Драматическая универсальность Гауптмана касается всех слоев социальной жизни. Помимо изображения разрушительного воздействия экономических условий, он также рассматривает борьбу индивида за его умственное и духовное освобождение от рабства условностей и традиций. Так, Генрих, фальсификатор колокола, в драматической прозаической поэме "DIE VERSUNKENE GLOCKE" [5] не смог достичь горных вершин свободы, потому что, как сказал Раутенделейн, он слишком долго жил в долине. Точно так же доктор Вокерат и Анна Маар остаются одинокими душами, потому что им тоже не хватает сил бросить вызов почитаемым традициям. Однако сама их неудача должна пробудить мятежный дух против мира, вечно препятствующего индивидуальной и социальной эмансипации.
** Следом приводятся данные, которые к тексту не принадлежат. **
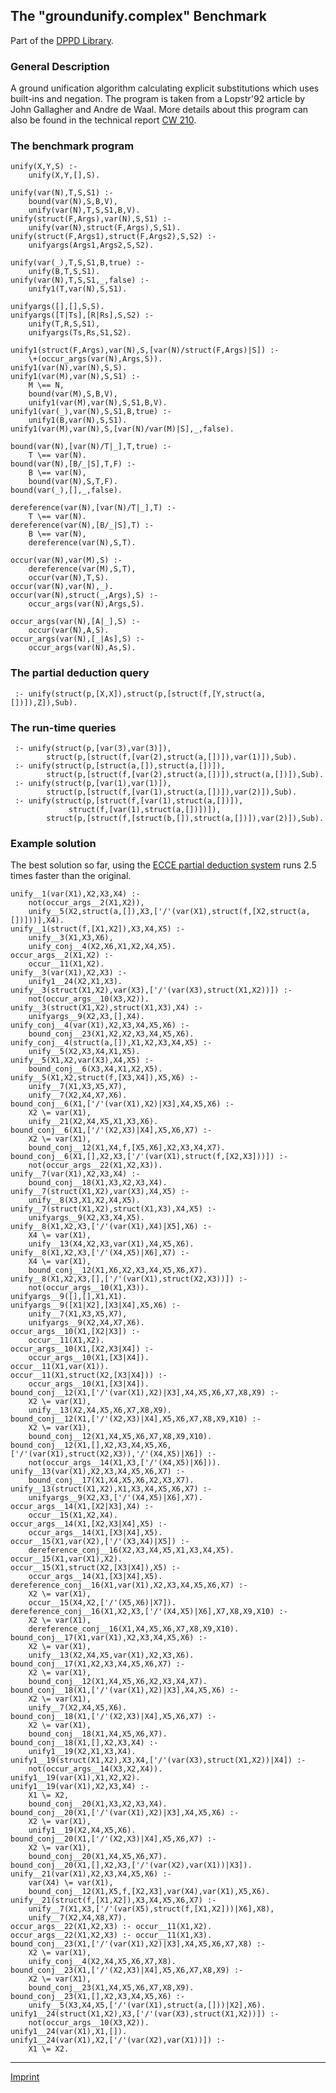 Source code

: The "groundunify.complex" Benchmark
-----------------------------------

Part of the [DPPD Library](https://github.com/leuschel/DPPD).

### General Description

A ground unification algorithm calculating explicit substitutions which
uses built-ins and negation. The program is taken from a Lopstr'92
article by John Gallagher and Andre de Waal. More details about this
program can also be found in the technical report [CW
210](http://www.cs.kuleuven.ac.be/cwis/research/dtai/publications/abstracts.95.html#CW210.abstract).

### The benchmark program

    unify(X,Y,S) :-
        unify(X,Y,[],S).

    unify(var(N),T,S,S1) :-
        bound(var(N),S,B,V),
        unify(var(N),T,S,S1,B,V).
    unify(struct(F,Args),var(N),S,S1) :-
        unify(var(N),struct(F,Args),S,S1).
    unify(struct(F,Args1),struct(F,Args2),S,S2) :-
        unifyargs(Args1,Args2,S,S2).

    unify(var(_),T,S,S1,B,true) :-
        unify(B,T,S,S1).
    unify(var(N),T,S,S1,_,false) :-
        unify1(T,var(N),S,S1).

    unifyargs([],[],S,S).
    unifyargs([T|Ts],[R|Rs],S,S2) :-
        unify(T,R,S,S1),
        unifyargs(Ts,Rs,S1,S2).

    unify1(struct(F,Args),var(N),S,[var(N)/struct(F,Args)|S]) :-
        \+(occur_args(var(N),Args,S)).
    unify1(var(N),var(N),S,S).
    unify1(var(M),var(N),S,S1) :-
        M \== N,
        bound(var(M),S,B,V),
        unify1(var(M),var(N),S,S1,B,V).
    unify1(var(_),var(N),S,S1,B,true) :-
        unify1(B,var(N),S,S1).
    unify1(var(M),var(N),S,[var(N)/var(M)|S],_,false).

    bound(var(N),[var(N)/T|_],T,true) :-
        T \== var(N).
    bound(var(N),[B/_|S],T,F) :-
        B \== var(N),
        bound(var(N),S,T,F).
    bound(var(_),[],_,false).

    dereference(var(N),[var(N)/T|_],T) :-
        T \== var(N).
    dereference(var(N),[B/_|S],T) :-
        B \== var(N),
        dereference(var(N),S,T).

    occur(var(N),var(M),S) :-
        dereference(var(M),S,T),
        occur(var(N),T,S).
    occur(var(N),var(N),_).
    occur(var(N),struct(_,Args),S) :-
        occur_args(var(N),Args,S).

    occur_args(var(N),[A|_],S) :-
        occur(var(N),A,S).
    occur_args(var(N),[_|As],S) :-
        occur_args(var(N),As,S).

### The partial deduction query

     :- unify(struct(p,[X,X]),struct(p,[struct(f,[Y,struct(a,[])]),Z]),Sub).

### The run-time queries

     :- unify(struct(p,[var(3),var(3)]),
            struct(p,[struct(f,[var(2),struct(a,[])]),var(1)]),Sub).
     :- unify(struct(p,[struct(a,[]),struct(a,[])]),
            struct(p,[struct(f,[var(2),struct(a,[])]),struct(a,[])]),Sub).
     :- unify(struct(p,[var(1),var(1)]),
            struct(p,[struct(f,[var(1),struct(a,[])]),var(2)]),Sub).
     :- unify(struct(p,[struct(f,[var(1),struct(a,[])]),
                 struct(f,[var(1),struct(a,[])])]),
            struct(p,[struct(f,[struct(b,[]),struct(a,[])]),var(2)]),Sub).

### Example solution

The best solution so far, using the [ECCE partial deduction
system](/~mal/systems/ecce.html) runs 2.5 times faster than the
original.

    unify__1(var(X1),X2,X3,X4) :- 
        not(occur_args__2(X1,X2)), 
        unify__5(X2,struct(a,[]),X3,['/'(var(X1),struct(f,[X2,struct(a,[])]))],X4).
    unify__1(struct(f,[X1,X2]),X3,X4,X5) :- 
        unify__3(X1,X3,X6), 
        unify_conj__4(X2,X6,X1,X2,X4,X5).
    occur_args__2(X1,X2) :- 
        occur__11(X1,X2).
    unify__3(var(X1),X2,X3) :- 
        unify1__24(X2,X1,X3).
    unify__3(struct(X1,X2),var(X3),['/'(var(X3),struct(X1,X2))]) :- 
        not(occur_args__10(X3,X2)).
    unify__3(struct(X1,X2),struct(X1,X3),X4) :- 
        unifyargs__9(X2,X3,[],X4).
    unify_conj__4(var(X1),X2,X3,X4,X5,X6) :- 
        bound_conj__23(X1,X2,X2,X3,X4,X5,X6).
    unify_conj__4(struct(a,[]),X1,X2,X3,X4,X5) :- 
        unify__5(X2,X3,X4,X1,X5).
    unify__5(X1,X2,var(X3),X4,X5) :- 
        bound_conj__6(X3,X4,X1,X2,X5).
    unify__5(X1,X2,struct(f,[X3,X4]),X5,X6) :- 
        unify__7(X1,X3,X5,X7), 
        unify__7(X2,X4,X7,X6).
    bound_conj__6(X1,['/'(var(X1),X2)|X3],X4,X5,X6) :- 
        X2 \= var(X1), 
        unify__21(X2,X4,X5,X1,X3,X6).
    bound_conj__6(X1,['/'(X2,X3)|X4],X5,X6,X7) :- 
        X2 \= var(X1), 
        bound_conj__12(X1,X4,f,[X5,X6],X2,X3,X4,X7).
    bound_conj__6(X1,[],X2,X3,['/'(var(X1),struct(f,[X2,X3]))]) :- 
        not(occur_args__22(X1,X2,X3)).
    unify__7(var(X1),X2,X3,X4) :- 
        bound_conj__18(X1,X3,X2,X3,X4).
    unify__7(struct(X1,X2),var(X3),X4,X5) :- 
        unify__8(X3,X1,X2,X4,X5).
    unify__7(struct(X1,X2),struct(X1,X3),X4,X5) :- 
        unifyargs__9(X2,X3,X4,X5).
    unify__8(X1,X2,X3,['/'(var(X1),X4)|X5],X6) :- 
        X4 \= var(X1), 
        unify__13(X4,X2,X3,var(X1),X4,X5,X6).
    unify__8(X1,X2,X3,['/'(X4,X5)|X6],X7) :- 
        X4 \= var(X1), 
        bound_conj__12(X1,X6,X2,X3,X4,X5,X6,X7).
    unify__8(X1,X2,X3,[],['/'(var(X1),struct(X2,X3))]) :- 
        not(occur_args__10(X1,X3)).
    unifyargs__9([],[],X1,X1).
    unifyargs__9([X1|X2],[X3|X4],X5,X6) :- 
        unify__7(X1,X3,X5,X7), 
        unifyargs__9(X2,X4,X7,X6).
    occur_args__10(X1,[X2|X3]) :- 
        occur__11(X1,X2).
    occur_args__10(X1,[X2,X3|X4]) :- 
        occur_args__10(X1,[X3|X4]).
    occur__11(X1,var(X1)).
    occur__11(X1,struct(X2,[X3|X4])) :- 
        occur_args__10(X1,[X3|X4]).
    bound_conj__12(X1,['/'(var(X1),X2)|X3],X4,X5,X6,X7,X8,X9) :- 
        X2 \= var(X1), 
        unify__13(X2,X4,X5,X6,X7,X8,X9).
    bound_conj__12(X1,['/'(X2,X3)|X4],X5,X6,X7,X8,X9,X10) :- 
        X2 \= var(X1), 
        bound_conj__12(X1,X4,X5,X6,X7,X8,X9,X10).
    bound_conj__12(X1,[],X2,X3,X4,X5,X6,['/'(var(X1),struct(X2,X3)),'/'(X4,X5)|X6]) :- 
        not(occur_args__14(X1,X3,['/'(X4,X5)|X6])).
    unify__13(var(X1),X2,X3,X4,X5,X6,X7) :- 
        bound_conj__17(X1,X4,X5,X6,X2,X3,X7).
    unify__13(struct(X1,X2),X1,X3,X4,X5,X6,X7) :- 
        unifyargs__9(X2,X3,['/'(X4,X5)|X6],X7).
    occur_args__14(X1,[X2|X3],X4) :- 
        occur__15(X1,X2,X4).
    occur_args__14(X1,[X2,X3|X4],X5) :- 
        occur_args__14(X1,[X3|X4],X5).
    occur__15(X1,var(X2),['/'(X3,X4)|X5]) :- 
        dereference_conj__16(X2,X3,X4,X5,X1,X3,X4,X5).
    occur__15(X1,var(X1),X2).
    occur__15(X1,struct(X2,[X3|X4]),X5) :- 
        occur_args__14(X1,[X3|X4],X5).
    dereference_conj__16(X1,var(X1),X2,X3,X4,X5,X6,X7) :- 
        X2 \= var(X1), 
        occur__15(X4,X2,['/'(X5,X6)|X7]).
    dereference_conj__16(X1,X2,X3,['/'(X4,X5)|X6],X7,X8,X9,X10) :- 
        X2 \= var(X1), 
        dereference_conj__16(X1,X4,X5,X6,X7,X8,X9,X10).
    bound_conj__17(X1,var(X1),X2,X3,X4,X5,X6) :- 
        X2 \= var(X1), 
        unify__13(X2,X4,X5,var(X1),X2,X3,X6).
    bound_conj__17(X1,X2,X3,X4,X5,X6,X7) :- 
        X2 \= var(X1), 
        bound_conj__12(X1,X4,X5,X6,X2,X3,X4,X7).
    bound_conj__18(X1,['/'(var(X1),X2)|X3],X4,X5,X6) :- 
        X2 \= var(X1), 
        unify__7(X2,X4,X5,X6).
    bound_conj__18(X1,['/'(X2,X3)|X4],X5,X6,X7) :- 
        X2 \= var(X1), 
        bound_conj__18(X1,X4,X5,X6,X7).
    bound_conj__18(X1,[],X2,X3,X4) :- 
        unify1__19(X2,X1,X3,X4).
    unify1__19(struct(X1,X2),X3,X4,['/'(var(X3),struct(X1,X2))|X4]) :- 
        not(occur_args__14(X3,X2,X4)).
    unify1__19(var(X1),X1,X2,X2).
    unify1__19(var(X1),X2,X3,X4) :- 
        X1 \= X2, 
        bound_conj__20(X1,X3,X2,X3,X4).
    bound_conj__20(X1,['/'(var(X1),X2)|X3],X4,X5,X6) :- 
        X2 \= var(X1), 
        unify1__19(X2,X4,X5,X6).
    bound_conj__20(X1,['/'(X2,X3)|X4],X5,X6,X7) :- 
        X2 \= var(X1), 
        bound_conj__20(X1,X4,X5,X6,X7).
    bound_conj__20(X1,[],X2,X3,['/'(var(X2),var(X1))|X3]).
    unify__21(var(X1),X2,X3,X4,X5,X6) :- 
        var(X4) \= var(X1), 
        bound_conj__12(X1,X5,f,[X2,X3],var(X4),var(X1),X5,X6).
    unify__21(struct(f,[X1,X2]),X3,X4,X5,X6,X7) :- 
        unify__7(X1,X3,['/'(var(X5),struct(f,[X1,X2]))|X6],X8), 
        unify__7(X2,X4,X8,X7).
    occur_args__22(X1,X2,X3) :- occur__11(X1,X2).
    occur_args__22(X1,X2,X3) :- occur__11(X1,X3).
    bound_conj__23(X1,['/'(var(X1),X2)|X3],X4,X5,X6,X7,X8) :- 
        X2 \= var(X1), 
        unify_conj__4(X2,X4,X5,X6,X7,X8).
    bound_conj__23(X1,['/'(X2,X3)|X4],X5,X6,X7,X8,X9) :- 
        X2 \= var(X1), 
        bound_conj__23(X1,X4,X5,X6,X7,X8,X9).
    bound_conj__23(X1,[],X2,X3,X4,X5,X6) :- 
        unify__5(X3,X4,X5,['/'(var(X1),struct(a,[]))|X2],X6).
    unify1__24(struct(X1,X2),X3,['/'(var(X3),struct(X1,X2))]) :- 
        not(occur_args__10(X3,X2)).
    unify1__24(var(X1),X1,[]).
    unify1__24(var(X1),X2,['/'(var(X2),var(X1))]) :- 
        X1 \= X2.

------------------------------------------------------------------------

[Imprint](http://www.stups.uni-duesseldorf.de/w/Imprint)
"ЮГЕНД" Макса Халбе[6] и "ЭРВАХЕН" ФРУЛИНГА Ведекинда[7] - это драмы, которые распространили радикальную мысль в совершенно другом направлении. Они относятся к ребенку и к плотному невежеству и узкому пуританству, которые встречают пробуждение природы. Особенно это относится к ERWACHEN ФРУЛИНГА. Юноши и девушки, принесенные в жертву на алтарь ложного образования и нашей отвратительной морали, которая запрещает просвещать молодежь в вопросах, столь важных для здоровья и благополучия общества,-о происхождении жизни и ее функциях. Это показывает, как мать—и притом действительно хорошая мать—держит свою четырнадцатилетнюю дочь в абсолютном неведении относительно всех вопросов секса, и когда, наконец, молодая девушка становится жертвой собственного невежества, та же самая мать видит, как ее дочь убивают шарлатанские лекарства. Надпись на ее могиле гласит, что она умерла от анемии, и мораль удовлетворена.
Фатальность нашего пуританского лицемерия в этих вопросах особенно освещена Ведекиндом, поскольку наши самые многообещающие дети становятся жертвами сексуального невежества и полного отсутствия признательности со стороны учителей за пробуждение ребенка.